What this task involves -
Set down each line of the records once more, precisely, and omit the pictures.

-- Input material follows --

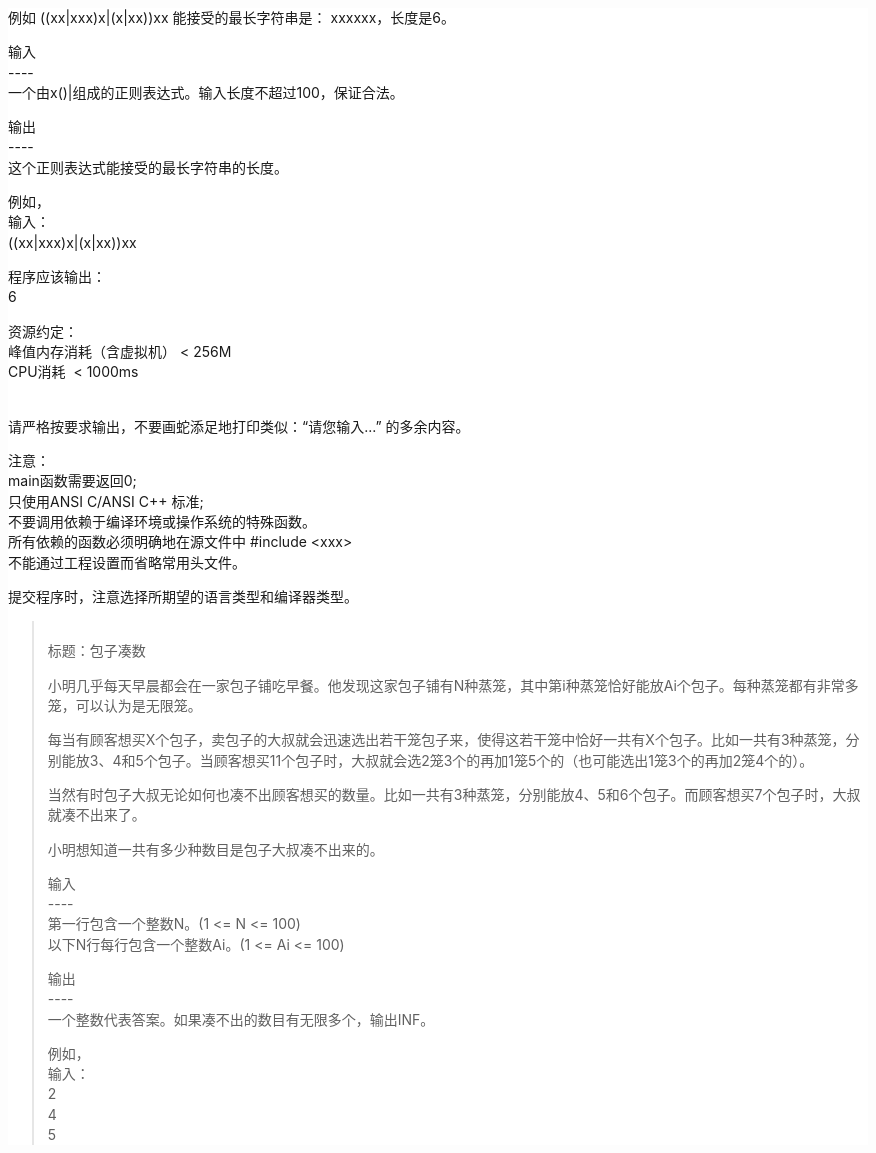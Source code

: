 <p>例如 ((xx|xxx)x|(x|xx))xx 能接受的最长字符串是： xxxxxx，长度是6。</p>

<p>输入<br />
----<br />
一个由x()|组成的正则表达式。输入长度不超过100，保证合法。  </p>

<p>输出<br />
----<br />
这个正则表达式能接受的最长字符串的长度。  </p>

<p>例如，<br />
输入：<br />
((xx|xxx)x|(x|xx))xx  </p>

<p>程序应该输出：<br />
6  </p>

<p>资源约定：<br />
峰值内存消耗（含虚拟机） &lt; 256M<br />
CPU消耗  &lt; 1000ms</p>

<p><br />
请严格按要求输出，不要画蛇添足地打印类似：“请您输入...” 的多余内容。</p>

<p>注意：<br />
main函数需要返回0;<br />
只使用ANSI C/ANSI C++ 标准;<br />
不要调用依赖于编译环境或操作系统的特殊函数。<br />
所有依赖的函数必须明确地在源文件中 #include &lt;xxx&gt;<br />
不能通过工程设置而省略常用头文件。</p>

<p>提交程序时，注意选择所期望的语言类型和编译器类型。</p>
</blockquote>

<blockquote>
<p><br />
标题：包子凑数</p>

<p>小明几乎每天早晨都会在一家包子铺吃早餐。他发现这家包子铺有N种蒸笼，其中第i种蒸笼恰好能放Ai个包子。每种蒸笼都有非常多笼，可以认为是无限笼。</p>

<p>每当有顾客想买X个包子，卖包子的大叔就会迅速选出若干笼包子来，使得这若干笼中恰好一共有X个包子。比如一共有3种蒸笼，分别能放3、4和5个包子。当顾客想买11个包子时，大叔就会选2笼3个的再加1笼5个的（也可能选出1笼3个的再加2笼4个的）。</p>

<p>当然有时包子大叔无论如何也凑不出顾客想买的数量。比如一共有3种蒸笼，分别能放4、5和6个包子。而顾客想买7个包子时，大叔就凑不出来了。</p>

<p>小明想知道一共有多少种数目是包子大叔凑不出来的。</p>

<p>输入<br />
----<br />
第一行包含一个整数N。(1 &lt;= N &lt;= 100)<br />
以下N行每行包含一个整数Ai。(1 &lt;= Ai &lt;= 100)  </p>

<p>输出<br />
----<br />
一个整数代表答案。如果凑不出的数目有无限多个，输出INF。</p>

<p>例如，<br />
输入：<br />
2  <br />
4  <br />
5   </p>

-- Input material concluded --

Your solution -
Source code

: <p>例如 ((xx|xxx)x|(x|xx))xx 能接受的最长字符串是： xxxxxx，长度是6。</p>

<p>输入<br />
----<br />
一个由x()|组成的正则表达式。输入长度不超过100，保证合法。  </p>

<p>输出<br />
----<br />
这个正则表达式能接受的最长字符串的长度。  </p>

<p>例如，<br />
输入：<br />
((xx|xxx)x|(x|xx))xx  </p>

<p>程序应该输出：<br />
6  </p>

<p>资源约定：<br />
峰值内存消耗（含虚拟机） &lt; 256M<br />
CPU消耗  &lt; 1000ms</p>

<p><br />
请严格按要求输出，不要画蛇添足地打印类似：“请您输入...” 的多余内容。</p>

<p>注意：<br />
main函数需要返回0;<br />
只使用ANSI C/ANSI C++ 标准;<br />
不要调用依赖于编译环境或操作系统的特殊函数。<br />
所有依赖的函数必须明确地在源文件中 #include &lt;xxx&gt;<br />
不能通过工程设置而省略常用头文件。</p>

<p>提交程序时，注意选择所期望的语言类型和编译器类型。</p>
</blockquote>

<blockquote>
<p><br />
标题：包子凑数</p>

<p>小明几乎每天早晨都会在一家包子铺吃早餐。他发现这家包子铺有N种蒸笼，其中第i种蒸笼恰好能放Ai个包子。每种蒸笼都有非常多笼，可以认为是无限笼。</p>

<p>每当有顾客想买X个包子，卖包子的大叔就会迅速选出若干笼包子来，使得这若干笼中恰好一共有X个包子。比如一共有3种蒸笼，分别能放3、4和5个包子。当顾客想买11个包子时，大叔就会选2笼3个的再加1笼5个的（也可能选出1笼3个的再加2笼4个的）。</p>

<p>当然有时包子大叔无论如何也凑不出顾客想买的数量。比如一共有3种蒸笼，分别能放4、5和6个包子。而顾客想买7个包子时，大叔就凑不出来了。</p>

<p>小明想知道一共有多少种数目是包子大叔凑不出来的。</p>

<p>输入<br />
----<br />
第一行包含一个整数N。(1 &lt;= N &lt;= 100)<br />
以下N行每行包含一个整数Ai。(1 &lt;= Ai &lt;= 100)  </p>

<p>输出<br />
----<br />
一个整数代表答案。如果凑不出的数目有无限多个，输出INF。</p>

<p>例如，<br />
输入：<br />
2  <br />
4  <br />
5   </p>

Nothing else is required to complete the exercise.